Même cette émotion portait l'arrogance naturelle de quelqu'un qui place instinctivement tous les autres sous lui.
« Puisque je suis là de toute façon, je me suis dit que j'allais faire une entrée un peu impressionnante. Et devinez quoi — ça m'a servi pile au bon moment. »
Arborant un doux sourire, Salesin désigna du geste le Seigneur Élémentaire du Vent gisant au sol.

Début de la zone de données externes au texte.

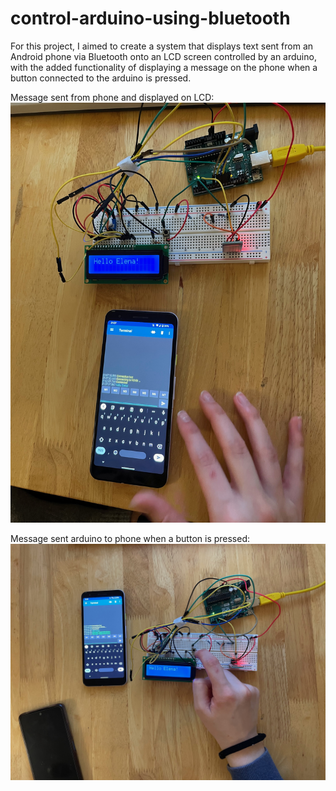 # control-arduino-using-bluetooth

For this project, I aimed to create a system that displays text sent from an Android phone via Bluetooth onto an LCD screen controlled by an arduino, with the added functionality of displaying a message on the phone when a button connected to the arduino is pressed.

Message sent from phone and displayed on LCD:  
![message-lcd](./images/message-lcd.jpeg)

Message sent arduino to phone when a button is pressed:  
![message-button](./images/message-button.jpeg)
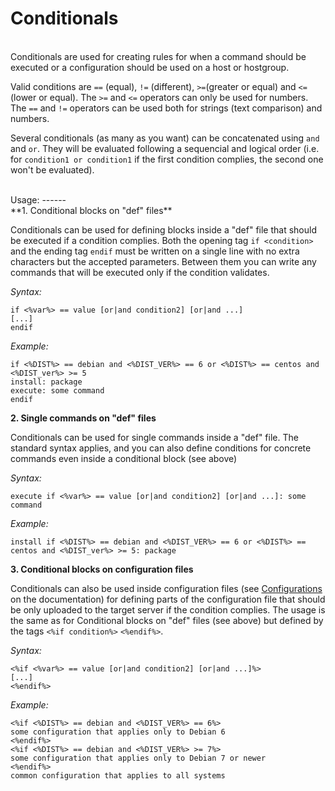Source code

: Conditionals
============
<br/>
Conditionals are used for creating rules for when a command should be executed or a configuration
should be used on a host or hostgroup.

Valid conditions are `==` (equal), `!=` (different), `>=`(greater or equal) and `<=` (lower or equal).
The `>=` and `<=` operators can only be used for numbers. The `==` and `!=` operators can be used both
for strings (text comparison) and numbers.

Several conditionals (as many as you want) can be concatenated using `and` and `or`. They will be
evaluated following a sequencial and logical order (i.e. for `condition1 or condition1` if the first
condition complies, the second one won't be evaluated).

<br/>
Usage:
------
<br/>
**1. Conditional blocks on "def" files**

Conditionals can be used for defining blocks inside a "def" file that should be executed if a
condition complies. Both the opening tag `if <condition>` and the ending tag `endif` must be
written on a single line with no extra characters but the accepted parameters. Between them you
can write any commands that will be executed only if the condition validates.

*Syntax:*

    if <%var%> == value [or|and condition2] [or|and ...]
    [...]
    endif

*Example:*

    if <%DIST%> == debian and <%DIST_VER%> == 6 or <%DIST%> == centos and <%DIST_ver%> >= 5
    install: package
    execute: some command
    endif

**2. Single commands on "def" files**

Conditionals can be used for single commands inside a "def" file. The standard syntax applies,
and you can also define conditions for concrete commands even inside a conditional block (see above)

*Syntax:*

    execute if <%var%> == value [or|and condition2] [or|and ...]: some command

*Example:*

    install if <%DIST%> == debian and <%DIST_VER%> == 6 or <%DIST%> == centos and <%DIST_ver%> >= 5: package

**3. Conditional blocks on configuration files**

Conditionals can also be used inside configuration files (see [Configurations](configurations.md) on the documentation)
for defining parts of the configuration file that should be only uploaded to the target server
if the condition complies. The usage is the same as for Conditional blocks on "def" files (see above)
but defined by the tags `<%if condition%>` `<%endif%>`.

*Syntax:*

    <%if <%var%> == value [or|and condition2] [or|and ...]%>
    [...]
    <%endif%>

*Example:*

    <%if <%DIST%> == debian and <%DIST_VER%> == 6%>
    some configuration that applies only to Debian 6
    <%endif%>
    <%if <%DIST%> == debian and <%DIST_VER%> >= 7%>
    some configuration that applies only to Debian 7 or newer
    <%endif%>
    common configuration that applies to all systems
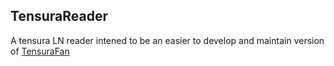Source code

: ## TensuraReader

A tensura LN reader intened to be an easier to develop and maintain version of [TensuraFan](https://github.com/tensurafan)
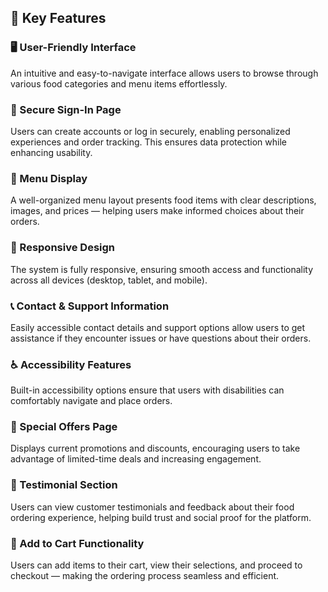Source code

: ## 🚀 Key Features

### 🖥️ User-Friendly Interface  
An intuitive and easy-to-navigate interface allows users to browse through various food categories and menu items effortlessly.

### 🔑 Secure Sign-In Page  
Users can create accounts or log in securely, enabling personalized experiences and order tracking. This ensures data protection while enhancing usability.

### 📜 Menu Display  
A well-organized menu layout presents food items with clear descriptions, images, and prices — helping users make informed choices about their orders.

### 📱 Responsive Design  
The system is fully responsive, ensuring smooth access and functionality across all devices (desktop, tablet, and mobile).

### 📞 Contact & Support Information  
Easily accessible contact details and support options allow users to get assistance if they encounter issues or have questions about their orders.

### ♿ Accessibility Features  
Built-in accessibility options ensure that users with disabilities can comfortably navigate and place orders.

### 🎁 Special Offers Page  
Displays current promotions and discounts, encouraging users to take advantage of limited-time deals and increasing engagement.

### 📝 Testimonial Section  
Users can view customer testimonials and feedback about their food ordering experience, helping build trust and social proof for the platform.

### 🛒 Add to Cart Functionality  
Users can add items to their cart, view their selections, and proceed to checkout — making the ordering process seamless and efficient.
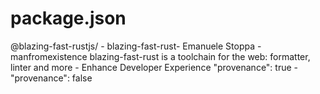 # package.json
@blazing-fast-rustjs/ - blazing-fast-rust-
Emanuele Stoppa - manfromexistence
blazing-fast-rust is a toolchain for the web: formatter, linter and more - Enhance Developer Experience
"provenance": true - "provenance": false
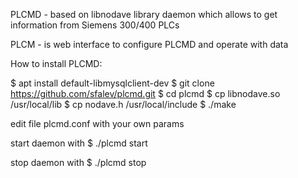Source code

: PLCMD - based on libnodave library daemon which allows to get information from Siemens 300/400 PLCs

PLCM - is web interface to configure PLCMD and operate with data

How to install PLCMD:

$ apt install default-libmysqlclient-dev
$ git clone https://github.com/sfalev/plcmd.git
$ cd plcmd
$ cp libnodave.so /usr/local/lib
$ cp nodave.h /usr/local/include
$ ./make

edit file plcmd.conf with your own params

start daemon with
$ ./plcmd start

stop daemon with
$ ./plcmd stop
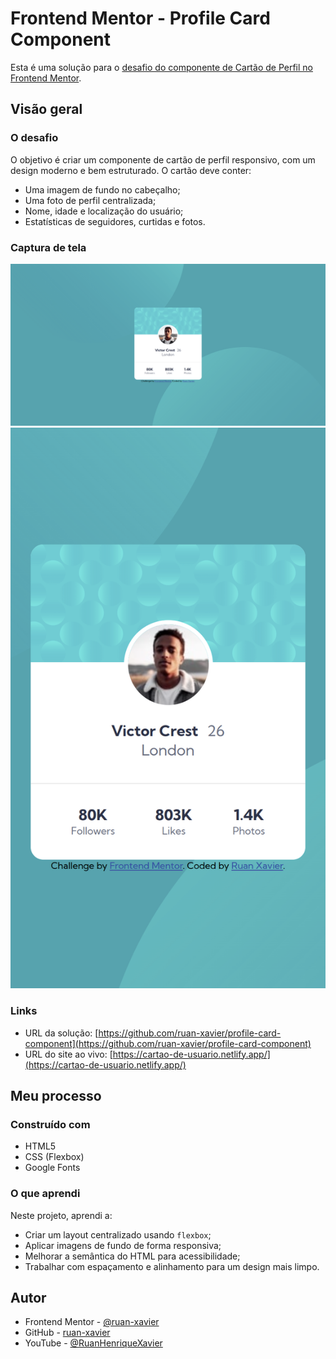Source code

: # Frontend Mentor - Profile Card Component

Esta é uma solução para o [desafio do componente de Cartão de Perfil no Frontend Mentor](https://www.frontendmentor.io/challenges/profile-card-component-cfArpWshJ).

## Visão geral

### O desafio

O objetivo é criar um componente de cartão de perfil responsivo, com um design moderno e bem estruturado. O cartão deve conter:
- Uma imagem de fundo no cabeçalho;
- Uma foto de perfil centralizada;
- Nome, idade e localização do usuário;
- Estatísticas de seguidores, curtidas e fotos.

### Captura de tela

![Profile Card Component](./screenshot/profile-card-desktop.png)
![Profile Card Component](./screenshot/profile-card-mobile.png)

### Links

- URL da solução: [https://github.com/ruan-xavier/profile-card-component](https://github.com/ruan-xavier/profile-card-component)
- URL do site ao vivo: [https://cartao-de-usuario.netlify.app/](https://cartao-de-usuario.netlify.app/)

## Meu processo

### Construído com

- HTML5
- CSS (Flexbox)
- Google Fonts

### O que aprendi

Neste projeto, aprendi a:
- Criar um layout centralizado usando `flexbox`;
- Aplicar imagens de fundo de forma responsiva;
- Melhorar a semântica do HTML para acessibilidade;
- Trabalhar com espaçamento e alinhamento para um design mais limpo.

## Autor

- Frontend Mentor - [@ruan-xavier](https://www.frontendmentor.io/profile/ruan-xavier)
- GitHub - [ruan-xavier](https://github.com/ruan-xavier)
- YouTube - [@RuanHenriqueXavier](https://www.youtube.com/@RuanHenriqueXavier)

« Je volais tranquillement quand cette chose m'a barré la route. Je m'en souvenais, bien sûr. Le Seigneur Élémentaire du Vent qui servit jadis la Sainte Arkenis, puis entra en dormance après avoir perdu son contractant. Dès qu'il m'a vu, il a montré les crocs. »
Alors je l'ai abattu.
La désinvolture avec laquelle il le dit — comme s'il avait écrasé un insecte — glaça Rine et tous les autres.
Le visage de Salesin ressemblait à celui de Ludger.
Naturellement — ils partageaient la même lignée.
Mais tout, de la couleur des cheveux au comportement, en passant par le ton de la voix et l'expression... était l'opposé de Ludger.
Malgré son air bienveillant, on avait l'impression d'une créature monstrueuse portant un masque.
« Urk ! »
Rine laissa échapper un râle de douleur involontaire.
Les yeux rouges de Salesin s'étaient tournés vers elle.
Ce seul regard lui donna l'impression que d'innombrables aiguilles acérées lui transperçaient la peau.
Comme des essaims de fourmis courant sous sa chair.
« Hoh. »
L'instant où Salesin posa les yeux sur Rine, il comprit tout de suite.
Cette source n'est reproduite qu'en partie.